- _What the exercise asks_
Every line in the entries where "across" is found should be copied.

- _Data for processing_

§

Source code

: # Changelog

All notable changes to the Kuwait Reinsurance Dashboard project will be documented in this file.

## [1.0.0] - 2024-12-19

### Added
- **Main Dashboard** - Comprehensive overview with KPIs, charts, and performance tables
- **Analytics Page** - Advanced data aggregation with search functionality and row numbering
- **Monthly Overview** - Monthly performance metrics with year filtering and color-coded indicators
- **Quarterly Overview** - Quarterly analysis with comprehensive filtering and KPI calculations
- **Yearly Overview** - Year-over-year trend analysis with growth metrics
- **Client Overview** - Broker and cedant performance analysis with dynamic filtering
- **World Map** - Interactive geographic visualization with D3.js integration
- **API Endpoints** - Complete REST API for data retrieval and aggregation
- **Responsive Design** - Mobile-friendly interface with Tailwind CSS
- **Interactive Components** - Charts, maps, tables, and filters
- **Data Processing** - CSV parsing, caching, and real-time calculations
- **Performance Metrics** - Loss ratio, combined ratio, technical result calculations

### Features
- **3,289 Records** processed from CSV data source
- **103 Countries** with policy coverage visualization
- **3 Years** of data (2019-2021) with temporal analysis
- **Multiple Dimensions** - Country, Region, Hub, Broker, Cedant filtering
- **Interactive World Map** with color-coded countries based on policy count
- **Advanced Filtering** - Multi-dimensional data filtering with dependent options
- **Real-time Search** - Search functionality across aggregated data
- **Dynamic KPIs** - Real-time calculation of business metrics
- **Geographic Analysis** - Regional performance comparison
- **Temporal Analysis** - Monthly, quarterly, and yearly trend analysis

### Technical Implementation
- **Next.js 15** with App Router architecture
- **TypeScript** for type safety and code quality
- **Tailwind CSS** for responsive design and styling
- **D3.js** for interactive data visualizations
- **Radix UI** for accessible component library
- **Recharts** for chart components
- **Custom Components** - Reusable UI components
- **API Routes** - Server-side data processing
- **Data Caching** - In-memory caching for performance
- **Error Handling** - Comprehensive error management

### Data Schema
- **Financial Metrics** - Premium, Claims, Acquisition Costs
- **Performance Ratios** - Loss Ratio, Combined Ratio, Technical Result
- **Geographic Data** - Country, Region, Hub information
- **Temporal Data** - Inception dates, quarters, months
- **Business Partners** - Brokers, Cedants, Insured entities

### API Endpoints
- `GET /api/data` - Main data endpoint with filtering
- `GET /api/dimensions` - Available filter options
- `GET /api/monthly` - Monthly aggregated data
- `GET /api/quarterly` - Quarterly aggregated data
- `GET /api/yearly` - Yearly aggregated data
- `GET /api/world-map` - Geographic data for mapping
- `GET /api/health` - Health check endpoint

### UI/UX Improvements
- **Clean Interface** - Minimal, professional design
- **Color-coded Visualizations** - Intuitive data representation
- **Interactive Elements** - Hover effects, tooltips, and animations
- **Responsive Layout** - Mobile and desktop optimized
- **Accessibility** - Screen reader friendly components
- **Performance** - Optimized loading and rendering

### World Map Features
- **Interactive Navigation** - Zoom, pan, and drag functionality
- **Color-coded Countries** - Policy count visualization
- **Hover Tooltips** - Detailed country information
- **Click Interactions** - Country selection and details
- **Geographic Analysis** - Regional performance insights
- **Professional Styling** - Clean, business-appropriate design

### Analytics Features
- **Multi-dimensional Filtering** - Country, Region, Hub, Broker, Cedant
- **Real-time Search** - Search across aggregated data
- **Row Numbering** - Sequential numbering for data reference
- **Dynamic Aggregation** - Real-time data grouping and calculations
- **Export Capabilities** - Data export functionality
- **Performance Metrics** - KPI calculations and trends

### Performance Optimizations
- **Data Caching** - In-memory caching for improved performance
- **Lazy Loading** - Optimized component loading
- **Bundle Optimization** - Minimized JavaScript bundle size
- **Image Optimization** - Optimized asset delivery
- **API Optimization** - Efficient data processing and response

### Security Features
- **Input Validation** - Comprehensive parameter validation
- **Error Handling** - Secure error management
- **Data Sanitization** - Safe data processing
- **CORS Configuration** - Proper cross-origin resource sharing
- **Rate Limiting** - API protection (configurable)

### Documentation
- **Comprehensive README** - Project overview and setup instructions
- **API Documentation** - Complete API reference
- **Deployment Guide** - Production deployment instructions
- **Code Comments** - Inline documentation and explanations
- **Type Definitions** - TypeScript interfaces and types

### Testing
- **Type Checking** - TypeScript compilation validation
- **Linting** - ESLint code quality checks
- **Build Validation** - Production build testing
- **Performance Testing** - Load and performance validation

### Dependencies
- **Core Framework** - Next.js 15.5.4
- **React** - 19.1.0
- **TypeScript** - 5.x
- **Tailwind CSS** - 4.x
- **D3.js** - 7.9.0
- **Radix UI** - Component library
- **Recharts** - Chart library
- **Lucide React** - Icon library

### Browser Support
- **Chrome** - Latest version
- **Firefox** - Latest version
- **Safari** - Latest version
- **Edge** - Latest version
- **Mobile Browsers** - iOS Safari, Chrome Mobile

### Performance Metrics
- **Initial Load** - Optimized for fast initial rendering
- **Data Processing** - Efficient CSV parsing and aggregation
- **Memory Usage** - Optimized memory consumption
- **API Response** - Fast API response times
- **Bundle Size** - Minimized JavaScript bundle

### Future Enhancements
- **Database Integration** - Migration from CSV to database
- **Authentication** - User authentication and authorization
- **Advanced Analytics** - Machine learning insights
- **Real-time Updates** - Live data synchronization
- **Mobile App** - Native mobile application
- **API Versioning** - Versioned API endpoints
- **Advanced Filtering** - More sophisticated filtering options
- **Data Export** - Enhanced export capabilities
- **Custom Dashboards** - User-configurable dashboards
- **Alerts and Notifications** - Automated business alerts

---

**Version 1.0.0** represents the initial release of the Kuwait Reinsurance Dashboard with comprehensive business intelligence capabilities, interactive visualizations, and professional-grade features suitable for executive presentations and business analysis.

§

- _Finished exercise_
- **Real-time Search** - Search functionality across aggregated data
- **Real-time Search** - Search across aggregated data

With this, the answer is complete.